Oceania & Australia Basketball News & Events • Noticias & Eventos del Baloncesto Australiano

Australian U17 talent Exum has makings of a star

Australia have a budding superstar in the making who will be showcasing his skills at the 2012 FIBA U17 World Championship. He goes by the name of Dante Exum and actually has a connection to both Andrew Gaze and Michael Jordan.

Exum is an athletic 6ft 4in (1.92m) guard who can do a number of things to help his team win.

The East Melbourne native is the son of former Australian NBL league star Cecil Exum, who actually played with Jordan at the University of North Carolina before going on to have a long career in Australia.

The young talent is also linked to former Australia great Gaze after being part of the Australian Boomers' senior programme last summer as a 15-year-old – eclipsing the mark of Gaze, who was 16 when he first made it on the national men's team.

Exum impressed Boomers boss Brett Brown, who wanted to see how the youngster would hold his own.

“He is highly skilled and he will represent Australia one day,” Brown said last summer.

“It certainly is positive for the program because we feel we have uncovered someone to develop and pay attention to. And he is a long, athletic wing with a high degree of skill. It’s been a real plus for him and for us.”

It’s not that Exum is a stranger to Brown though as he coached his father Cecil.

Still, the Australian coach couldn’t help but notice Exum’s fine approach to the game, saying: “He doesn’t know what he doesn’t know because he is only 15 and comes into the gym without any backing down.”

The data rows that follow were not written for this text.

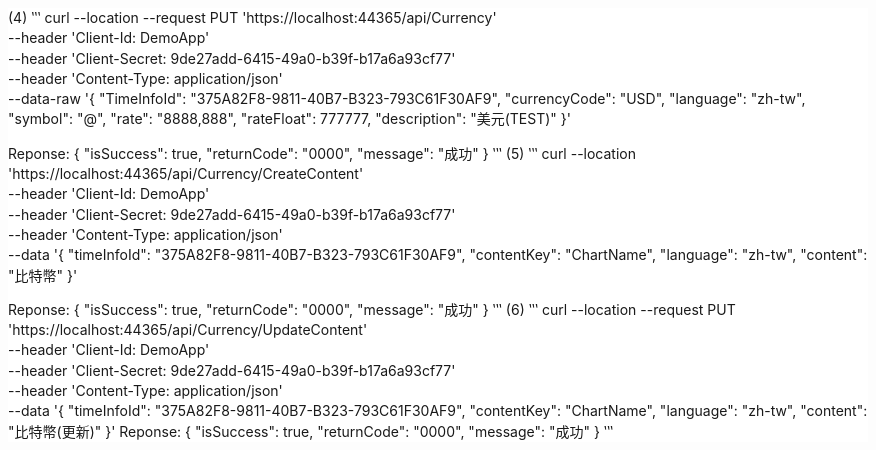 (4)
‵‵‵
curl --location --request PUT 'https://localhost:44365/api/Currency' \
--header 'Client-Id: DemoApp' \
--header 'Client-Secret: 9de27add-6415-49a0-b39f-b17a6a93cf77' \
--header 'Content-Type: application/json' \
--data-raw '{
  "TimeInfoId": "375A82F8-9811-40B7-B323-793C61F30AF9",
  "currencyCode": "USD",
  "language": "zh-tw",
  "symbol": "@",
  "rate": "8888,888",
  "rateFloat": 777777,
  "description": "美元(TEST)"
}'

Reponse:
{
    "isSuccess": true,
    "returnCode": "0000",
    "message": "成功"
}
‵‵‵
(5)
‵‵‵
curl --location 'https://localhost:44365/api/Currency/CreateContent' \
--header 'Client-Id: DemoApp' \
--header 'Client-Secret: 9de27add-6415-49a0-b39f-b17a6a93cf77' \
--header 'Content-Type: application/json' \
--data '{
  "timeInfoId": "375A82F8-9811-40B7-B323-793C61F30AF9",
  "contentKey": "ChartName",
  "language": "zh-tw",
  "content": "比特幣"
}'

Reponse:
{
    "isSuccess": true,
    "returnCode": "0000",
    "message": "成功"
}
‵‵‵
(6)
‵‵‵
curl --location --request PUT 'https://localhost:44365/api/Currency/UpdateContent' \
--header 'Client-Id: DemoApp' \
--header 'Client-Secret: 9de27add-6415-49a0-b39f-b17a6a93cf77' \
--header 'Content-Type: application/json' \
--data '{
  "timeInfoId": "375A82F8-9811-40B7-B323-793C61F30AF9",
  "contentKey": "ChartName",
  "language": "zh-tw",
  "content": "比特幣(更新)"
}'
Reponse:
{
    "isSuccess": true,
    "returnCode": "0000",
    "message": "成功"
}
‵‵‵
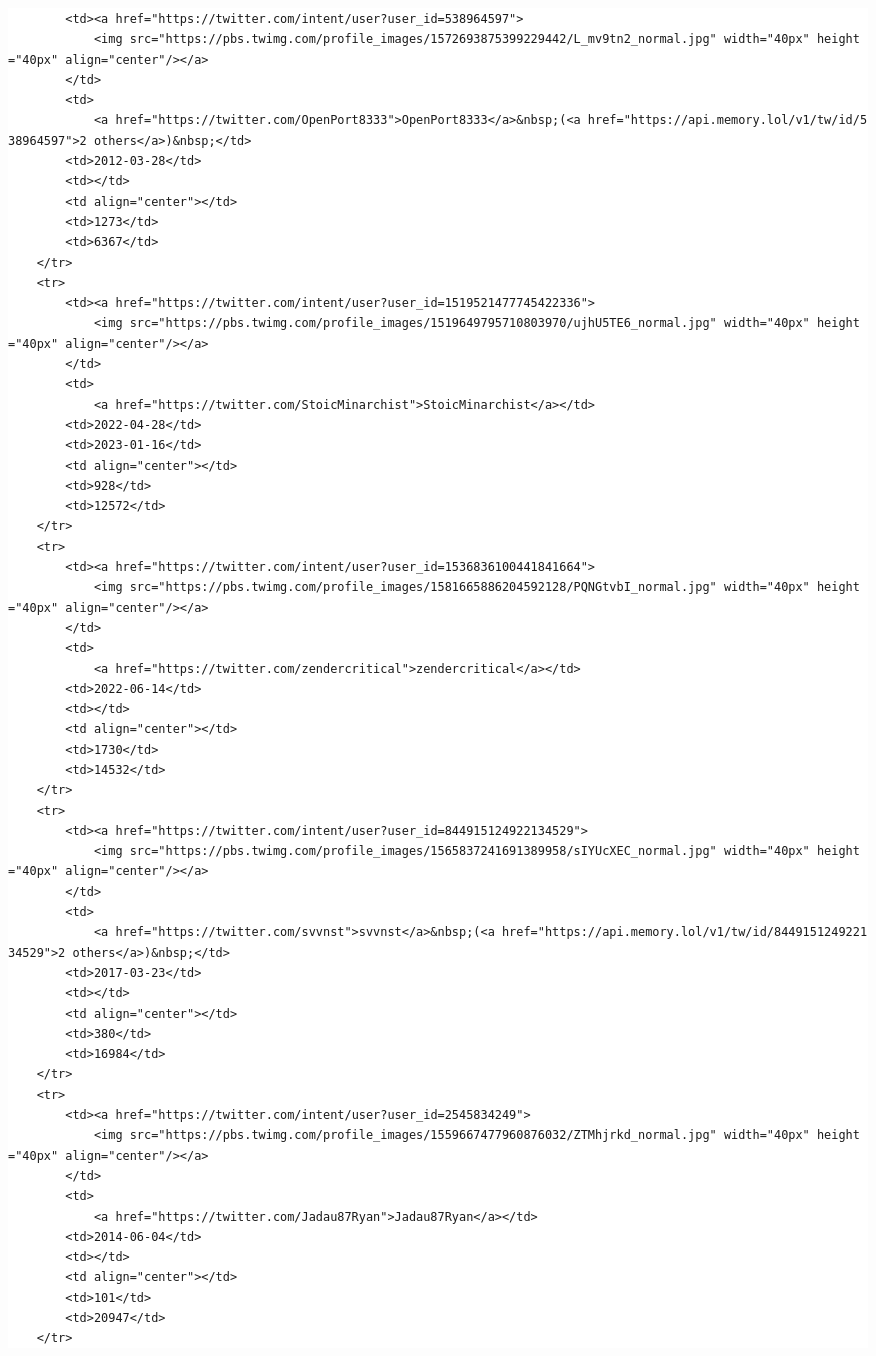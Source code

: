             <td><a href="https://twitter.com/intent/user?user_id=538964597">
                <img src="https://pbs.twimg.com/profile_images/1572693875399229442/L_mv9tn2_normal.jpg" width="40px" height="40px" align="center"/></a>
            </td>
            <td>
                <a href="https://twitter.com/OpenPort8333">OpenPort8333</a>&nbsp;(<a href="https://api.memory.lol/v1/tw/id/538964597">2 others</a>)&nbsp;</td>
            <td>2012-03-28</td>
            <td></td>
            <td align="center"></td>
            <td>1273</td>
            <td>6367</td>
        </tr>
        <tr>
            <td><a href="https://twitter.com/intent/user?user_id=1519521477745422336">
                <img src="https://pbs.twimg.com/profile_images/1519649795710803970/ujhU5TE6_normal.jpg" width="40px" height="40px" align="center"/></a>
            </td>
            <td>
                <a href="https://twitter.com/StoicMinarchist">StoicMinarchist</a></td>
            <td>2022-04-28</td>
            <td>2023-01-16</td>
            <td align="center"></td>
            <td>928</td>
            <td>12572</td>
        </tr>
        <tr>
            <td><a href="https://twitter.com/intent/user?user_id=1536836100441841664">
                <img src="https://pbs.twimg.com/profile_images/1581665886204592128/PQNGtvbI_normal.jpg" width="40px" height="40px" align="center"/></a>
            </td>
            <td>
                <a href="https://twitter.com/zendercritical">zendercritical</a></td>
            <td>2022-06-14</td>
            <td></td>
            <td align="center"></td>
            <td>1730</td>
            <td>14532</td>
        </tr>
        <tr>
            <td><a href="https://twitter.com/intent/user?user_id=844915124922134529">
                <img src="https://pbs.twimg.com/profile_images/1565837241691389958/sIYUcXEC_normal.jpg" width="40px" height="40px" align="center"/></a>
            </td>
            <td>
                <a href="https://twitter.com/svvnst">svvnst</a>&nbsp;(<a href="https://api.memory.lol/v1/tw/id/844915124922134529">2 others</a>)&nbsp;</td>
            <td>2017-03-23</td>
            <td></td>
            <td align="center"></td>
            <td>380</td>
            <td>16984</td>
        </tr>
        <tr>
            <td><a href="https://twitter.com/intent/user?user_id=2545834249">
                <img src="https://pbs.twimg.com/profile_images/1559667477960876032/ZTMhjrkd_normal.jpg" width="40px" height="40px" align="center"/></a>
            </td>
            <td>
                <a href="https://twitter.com/Jadau87Ryan">Jadau87Ryan</a></td>
            <td>2014-06-04</td>
            <td></td>
            <td align="center"></td>
            <td>101</td>
            <td>20947</td>
        </tr>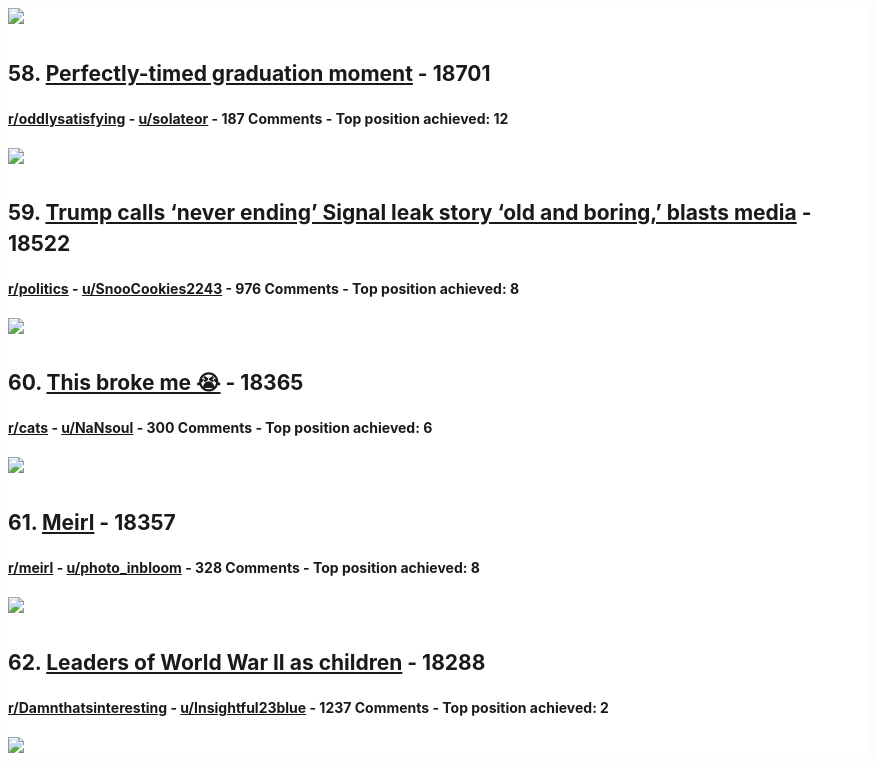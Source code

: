 <a href="https://www.nbcnews.com/politics/donald-trump/trump-third-term-white-house-methods-rcna198752"><img src="https://b.thumbs.redditmedia.com/LFT1x4kkHGTedqt9TAjBQBST9RuiuRTgv_pf-6urKaw.jpg"></img></a>

## 58. [Perfectly-timed graduation moment](http://reddit.com/r/oddlysatisfying/comments/1jnm8ey/perfectlytimed_graduation_moment/) - 18701
#### [r/oddlysatisfying](http://reddit.com/r/oddlysatisfying) - [u/solateor](http://reddit.com/u/solateor) - 187 Comments - Top position achieved: 12

<a href="https://v.redd.it/oe3posl33wre1"><img src="https://external-preview.redd.it/MjNhZDNwbzkzd3JlMZBIzoMCKfBDfzAh4edcq2hkAdsRzQaumjfrfdRqjHL1.png?width=140&amp;height=140&amp;crop=140:140,smart&amp;format=jpg&amp;v=enabled&amp;lthumb=true&amp;s=52971134e66d127ceb452ca8514265f0da38ab34"></img></a>

## 59. [Trump calls ‘never ending’ Signal leak story ‘old and boring,’ blasts media](http://reddit.com/r/politics/comments/1jnor21/trump_calls_never_ending_signal_leak_story_old/) - 18522
#### [r/politics](http://reddit.com/r/politics) - [u/SnooCookies2243](http://reddit.com/u/SnooCookies2243) - 976 Comments - Top position achieved: 8

<a href="https://thehill.com/homenews/administration/5222684-trump-calls-never-ending-signal-leak-story-old-and-boring-blasts-media/"><img src="https://b.thumbs.redditmedia.com/MompZdX9ngm6t-Xu4pX8-TrMie21qxlTASlksrlZhPs.jpg"></img></a>

## 60. [This broke me 😭](http://reddit.com/r/cats/comments/1jnh99d/this_broke_me/) - 18365
#### [r/cats](http://reddit.com/r/cats) - [u/NaNsoul](http://reddit.com/u/NaNsoul) - 300 Comments - Top position achieved: 6

<a href="https://i.redd.it/olvbkm7u0vre1.jpeg"><img src="https://b.thumbs.redditmedia.com/oUXkZn0jrF_1oev359jPLN9Gl5fXF_FLo5qKasUyD3M.jpg"></img></a>

## 61. [Meirl](http://reddit.com/r/meirl/comments/1jnq7dg/meirl/) - 18357
#### [r/meirl](http://reddit.com/r/meirl) - [u/photo_inbloom](http://reddit.com/u/photo_inbloom) - 328 Comments - Top position achieved: 8

<a href="https://i.redd.it/oj22bmsa0xre1.jpeg"><img src="https://b.thumbs.redditmedia.com/CGkoyd2bKu75CX-7biV-BnytipIT12OC6LYdw5NhYow.jpg"></img></a>

## 62. [Leaders of World War II as children](http://reddit.com/r/Damnthatsinteresting/comments/1jn4yt2/leaders_of_world_war_ii_as_children/) - 18288
#### [r/Damnthatsinteresting](http://reddit.com/r/Damnthatsinteresting) - [u/Insightful23blue](http://reddit.com/u/Insightful23blue) - 1237 Comments - Top position achieved: 2

<a href="https://i.redd.it/d8co5deyarre1.jpeg"><img src="https://b.thumbs.redditmedia.com/CEk3bBBL_vWVv0wF4NZkBN15qlbbNI-XAxGV1cj7Myk.jpg"></img></a>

Exum’s Boomers roommate, former Loyola Marymount playmaker Damian Martin, said: “Another two, three, four years down the track and he’s going to be a solid player amongst this mix. He’s got all the talent in the world already.”

Exum is considered a great kid who is highly coachable and has plenty of charm. He is already a good shooter and his strong work ethic could make him a great one. He also plays superb defense and passes the ball more than most scorers.

Currently on scholarship at the Australian Institute of Sport (AIS), he is learning a number of different playing styles and systems while playing in the Australian second division (ABA) against adults.

All that will help him this summer when he arrives in Lithuania for the FIBA U17 World Championship.

"Dante is a truly exciting, athletic talent with a big future in the game. We’ll be hoping he has a great Worlds," Australia’s U17 coach Guy Molloy told Eye on the Future.

The coach believes Exum’s time with the Boomers last summer will help his confidence.

"I’m sure that was more a glimpse of the future for both Dante and Brett (Brown), but those types of opportunities can be rare and special for a player so young," he explained.

Exum also was a leader for Australia in qualifying for the U17 Worlds averaging 17.5 points, 3.5 rebounds and 3.5 assists in the 2011 FIBA Oceania U16 Championship.




When asked what Exum’s ceiling could be, Molloy said: “Without wanting to place pressure on him, Dante could be anything.”

The player himself is ready to exceed the great success his father had in the game.

“I hope to do even better than him,” Exum said at the Boomers camp last summer.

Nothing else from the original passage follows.